**Rendered images with source text**
+++++

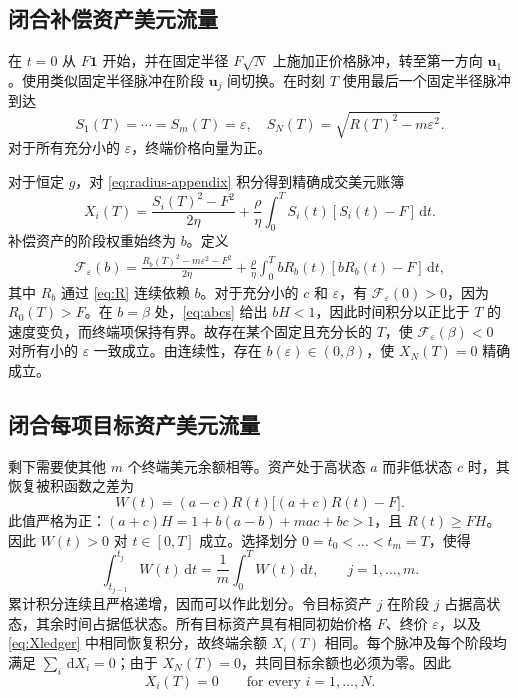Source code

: \documentclass[11pt]{article}
\numberwithin{equation}{section}
\theoremstyle{definition}
\theoremstyle{remark}
\newcommand{\dd}{\,\mathrm{d}}
\newcommand{\one}{\mathbf{1}}
\begin{document}
\subsection{闭合补偿资产美元流量}
在 $t=0$ 从 $F\one$ 开始，并在固定半径 $F\sqrt N$ 上施加正价格脉冲，转至第一方向 $\bm u_1$。使用类似固定半径脉冲在阶段 $\bm u_j$ 间切换。在时刻 $T$ 使用最后一个固定半径脉冲到达
\begin{equation}\label{eq:endpoint-severe}
S_1(T)=\cdots=S_m(T)=\varepsilon,
\quad S_N(T)=\sqrt{R(T)^2-m\varepsilon^2}.
\end{equation}
对于所有充分小的 $\varepsilon$，终端价格向量为正。

对于恒定 $g$，对 \eqref{eq:radius-appendix} 积分得到精确成交美元账簿
\begin{equation}\label{eq:Xledger}
X_i(T)=\frac{S_i(T)^2-F^2}{2\eta}
+\frac\rho\eta\int_0^T S_i(t)[S_i(t)-F]\dd t.
\end{equation}
补偿资产的阶段权重始终为 $b$。定义
\begin{align}\label{eq:compensator}
\mathcal F_\varepsilon(b)=\frac{R_b(T)^2-m\varepsilon^2-F^2}{2\eta}
+\frac\rho\eta\int_0^T bR_b(t)[bR_b(t)-F]\dd t,
\end{align}
其中 $R_b$ 通过 \eqref{eq:R} 连续依赖 $b$。对于充分小的 $c$ 和 $\varepsilon$，有 $\mathcal F_\varepsilon(0)>0$，因为 $R_0(T)>F$。在 $b=\beta$ 处，\eqref{eq:abcs} 给出 $bH<1$，因此时间积分以正比于 $T$ 的速度变负，而终端项保持有界。故存在某个固定且充分长的 $T$，使 $\mathcal F_\varepsilon(\beta)<0$ 对所有小的 $\varepsilon$ 一致成立。由连续性，存在 $b(\varepsilon)\in(0,\beta)$，使 $X_N(T)=0$ 精确成立。

\subsection{闭合每项目标资产美元流量}
剩下需要使其他 $m$ 个终端美元余额相等。资产处于高状态 $a$ 而非低状态 $c$ 时，其恢复被积函数之差为
\begin{equation}\label{eq:W}
W(t)=(a-c)R(t)\big[(a+c)R(t)-F\big].
\end{equation}
此值严格为正：$(a+c)H=1+b(a-b)+mac+bc>1$，且 $R(t)\ge FH$。因此 $W(t)>0$ 对 $t\in[0,T]$ 成立。选择划分 $0=t_0<\dots<t_m=T$，使得
\begin{equation}\label{eq:weights}
\int_{t_{j-1}}^{t_j}W(t)\dd t=\frac1m\int_0^T W(t)\dd t,
\qquad j=1,\ldots,m.
\end{equation}
累计积分连续且严格递增，因而可以作此划分。令目标资产 $j$ 在阶段 $j$ 占据高状态，其余时间占据低状态。所有目标资产具有相同初始价格 $F$、终价 $\varepsilon$，以及 \eqref{eq:Xledger} 中相同恢复积分，故终端余额 $X_i(T)$ 相同。每个脉冲及每个阶段均满足 $\sum_i\dd X_i=0$；由于 $X_N(T)=0$，共同目标余额也必须为零。因此
\begin{equation}\label{eq:allclosed}
X_i(T)=0\qquad\text{for every } i=1,\ldots,N.
\end{equation}
\end{document}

+++++

**Aim of the exercise**
Since the pictures are not wanted, write out the rest of the data exactly as it reads.

**Answer below**
Source code

: \documentclass[11pt]{article}
\numberwithin{equation}{section}
\theoremstyle{definition}
\theoremstyle{remark}
\newcommand{\dd}{\,\mathrm{d}}
\newcommand{\one}{\mathbf{1}}
\begin{document}
\subsection{闭合补偿资产美元流量}
在 $t=0$ 从 $F\one$ 开始，并在固定半径 $F\sqrt N$ 上施加正价格脉冲，转至第一方向 $\bm u_1$。使用类似固定半径脉冲在阶段 $\bm u_j$ 间切换。在时刻 $T$ 使用最后一个固定半径脉冲到达
\begin{equation}\label{eq:endpoint-severe}
S_1(T)=\cdots=S_m(T)=\varepsilon,
\quad S_N(T)=\sqrt{R(T)^2-m\varepsilon^2}.
\end{equation}
对于所有充分小的 $\varepsilon$，终端价格向量为正。

对于恒定 $g$，对 \eqref{eq:radius-appendix} 积分得到精确成交美元账簿
\begin{equation}\label{eq:Xledger}
X_i(T)=\frac{S_i(T)^2-F^2}{2\eta}
+\frac\rho\eta\int_0^T S_i(t)[S_i(t)-F]\dd t.
\end{equation}
补偿资产的阶段权重始终为 $b$。定义
\begin{align}\label{eq:compensator}
\mathcal F_\varepsilon(b)=\frac{R_b(T)^2-m\varepsilon^2-F^2}{2\eta}
+\frac\rho\eta\int_0^T bR_b(t)[bR_b(t)-F]\dd t,
\end{align}
其中 $R_b$ 通过 \eqref{eq:R} 连续依赖 $b$。对于充分小的 $c$ 和 $\varepsilon$，有 $\mathcal F_\varepsilon(0)>0$，因为 $R_0(T)>F$。在 $b=\beta$ 处，\eqref{eq:abcs} 给出 $bH<1$，因此时间积分以正比于 $T$ 的速度变负，而终端项保持有界。故存在某个固定且充分长的 $T$，使 $\mathcal F_\varepsilon(\beta)<0$ 对所有小的 $\varepsilon$ 一致成立。由连续性，存在 $b(\varepsilon)\in(0,\beta)$，使 $X_N(T)=0$ 精确成立。

\subsection{闭合每项目标资产美元流量}
剩下需要使其他 $m$ 个终端美元余额相等。资产处于高状态 $a$ 而非低状态 $c$ 时，其恢复被积函数之差为
\begin{equation}\label{eq:W}
W(t)=(a-c)R(t)\big[(a+c)R(t)-F\big].
\end{equation}
此值严格为正：$(a+c)H=1+b(a-b)+mac+bc>1$，且 $R(t)\ge FH$。因此 $W(t)>0$ 对 $t\in[0,T]$ 成立。选择划分 $0=t_0<\dots<t_m=T$，使得
\begin{equation}\label{eq:weights}
\int_{t_{j-1}}^{t_j}W(t)\dd t=\frac1m\int_0^T W(t)\dd t,
\qquad j=1,\ldots,m.
\end{equation}
累计积分连续且严格递增，因而可以作此划分。令目标资产 $j$ 在阶段 $j$ 占据高状态，其余时间占据低状态。所有目标资产具有相同初始价格 $F$、终价 $\varepsilon$，以及 \eqref{eq:Xledger} 中相同恢复积分，故终端余额 $X_i(T)$ 相同。每个脉冲及每个阶段均满足 $\sum_i\dd X_i=0$；由于 $X_N(T)=0$，共同目标余额也必须为零。因此
\begin{equation}\label{eq:allclosed}
X_i(T)=0\qquad\text{for every } i=1,\ldots,N.
\end{equation}
\end{document}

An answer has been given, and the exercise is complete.